▶ **Instructions to follow**: Skipping all pictures, set down the lines of the listing from the first through the one with "Вычисление только тех".

▶ **Material for this exercise**:

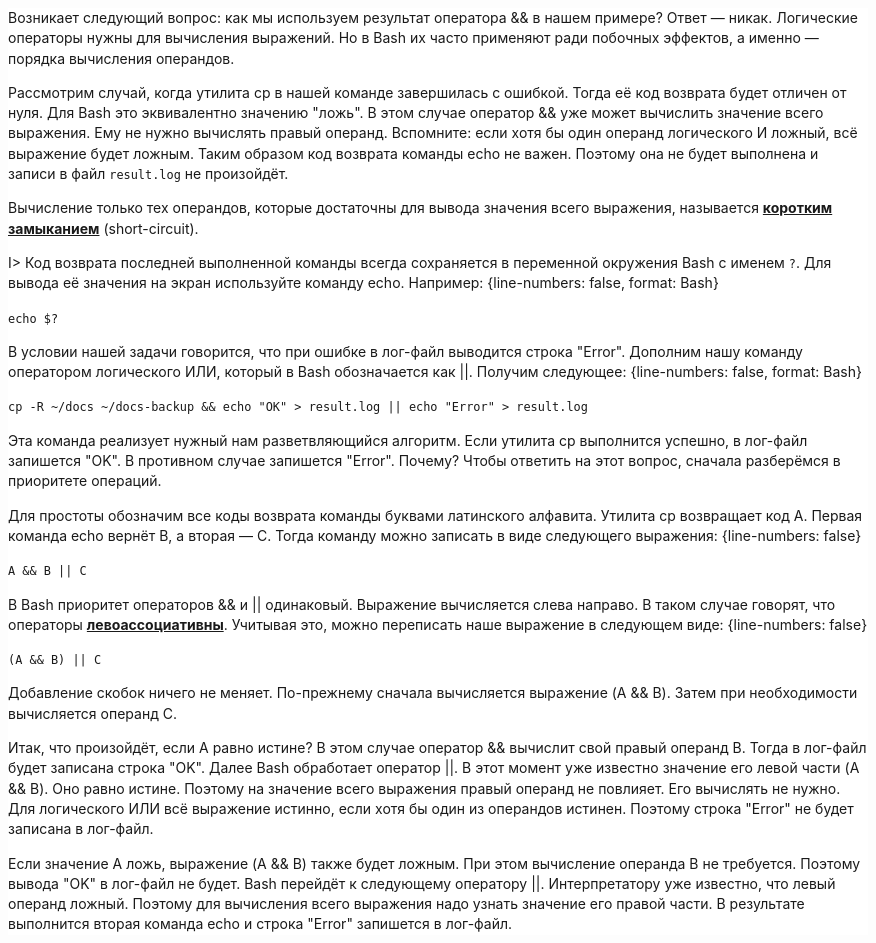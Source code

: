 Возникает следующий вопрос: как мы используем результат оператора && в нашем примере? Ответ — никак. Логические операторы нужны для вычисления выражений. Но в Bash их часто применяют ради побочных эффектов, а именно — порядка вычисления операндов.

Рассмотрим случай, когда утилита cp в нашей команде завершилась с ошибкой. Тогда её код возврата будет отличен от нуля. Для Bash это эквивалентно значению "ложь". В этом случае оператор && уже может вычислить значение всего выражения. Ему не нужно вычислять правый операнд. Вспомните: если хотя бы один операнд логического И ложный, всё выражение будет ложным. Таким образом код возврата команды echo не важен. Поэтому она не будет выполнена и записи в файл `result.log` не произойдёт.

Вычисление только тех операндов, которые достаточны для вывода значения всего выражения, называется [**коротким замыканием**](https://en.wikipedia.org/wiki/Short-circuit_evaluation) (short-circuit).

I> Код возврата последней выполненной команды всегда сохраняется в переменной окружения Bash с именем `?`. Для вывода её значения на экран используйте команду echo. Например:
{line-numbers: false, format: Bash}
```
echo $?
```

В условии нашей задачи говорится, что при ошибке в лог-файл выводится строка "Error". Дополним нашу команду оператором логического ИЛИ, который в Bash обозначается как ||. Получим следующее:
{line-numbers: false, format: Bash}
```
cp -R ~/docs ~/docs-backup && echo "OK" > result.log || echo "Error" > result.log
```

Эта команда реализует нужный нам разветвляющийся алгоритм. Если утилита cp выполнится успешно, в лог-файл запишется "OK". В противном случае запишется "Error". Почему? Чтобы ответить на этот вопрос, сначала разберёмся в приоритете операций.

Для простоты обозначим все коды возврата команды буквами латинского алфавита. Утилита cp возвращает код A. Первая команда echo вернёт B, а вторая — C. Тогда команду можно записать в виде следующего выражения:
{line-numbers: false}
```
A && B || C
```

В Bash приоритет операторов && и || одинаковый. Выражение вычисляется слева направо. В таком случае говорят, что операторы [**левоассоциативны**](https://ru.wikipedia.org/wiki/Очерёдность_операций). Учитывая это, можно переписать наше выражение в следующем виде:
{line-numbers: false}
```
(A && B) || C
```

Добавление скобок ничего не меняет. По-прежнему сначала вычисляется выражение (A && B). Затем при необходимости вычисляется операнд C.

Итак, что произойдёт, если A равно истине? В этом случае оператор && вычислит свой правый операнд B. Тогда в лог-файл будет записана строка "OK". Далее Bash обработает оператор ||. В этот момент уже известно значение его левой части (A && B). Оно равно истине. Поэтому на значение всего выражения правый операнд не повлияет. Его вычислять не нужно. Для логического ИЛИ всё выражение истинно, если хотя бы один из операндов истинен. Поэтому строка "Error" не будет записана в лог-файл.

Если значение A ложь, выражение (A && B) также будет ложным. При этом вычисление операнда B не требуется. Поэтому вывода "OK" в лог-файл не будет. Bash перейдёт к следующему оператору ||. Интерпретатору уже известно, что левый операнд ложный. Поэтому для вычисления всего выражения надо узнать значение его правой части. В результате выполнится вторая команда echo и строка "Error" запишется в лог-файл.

▶ **Finished task**:
Source code

: Возникает следующий вопрос: как мы используем результат оператора && в нашем примере? Ответ — никак. Логические операторы нужны для вычисления выражений. Но в Bash их часто применяют ради побочных эффектов, а именно — порядка вычисления операндов.

Рассмотрим случай, когда утилита cp в нашей команде завершилась с ошибкой. Тогда её код возврата будет отличен от нуля. Для Bash это эквивалентно значению "ложь". В этом случае оператор && уже может вычислить значение всего выражения. Ему не нужно вычислять правый операнд. Вспомните: если хотя бы один операнд логического И ложный, всё выражение будет ложным. Таким образом код возврата команды echo не важен. Поэтому она не будет выполнена и записи в файл `result.log` не произойдёт.

Вычисление только тех операндов, которые достаточны для вывода значения всего выражения, называется [**коротким замыканием**](https://en.wikipedia.org/wiki/Short-circuit_evaluation) (short-circuit).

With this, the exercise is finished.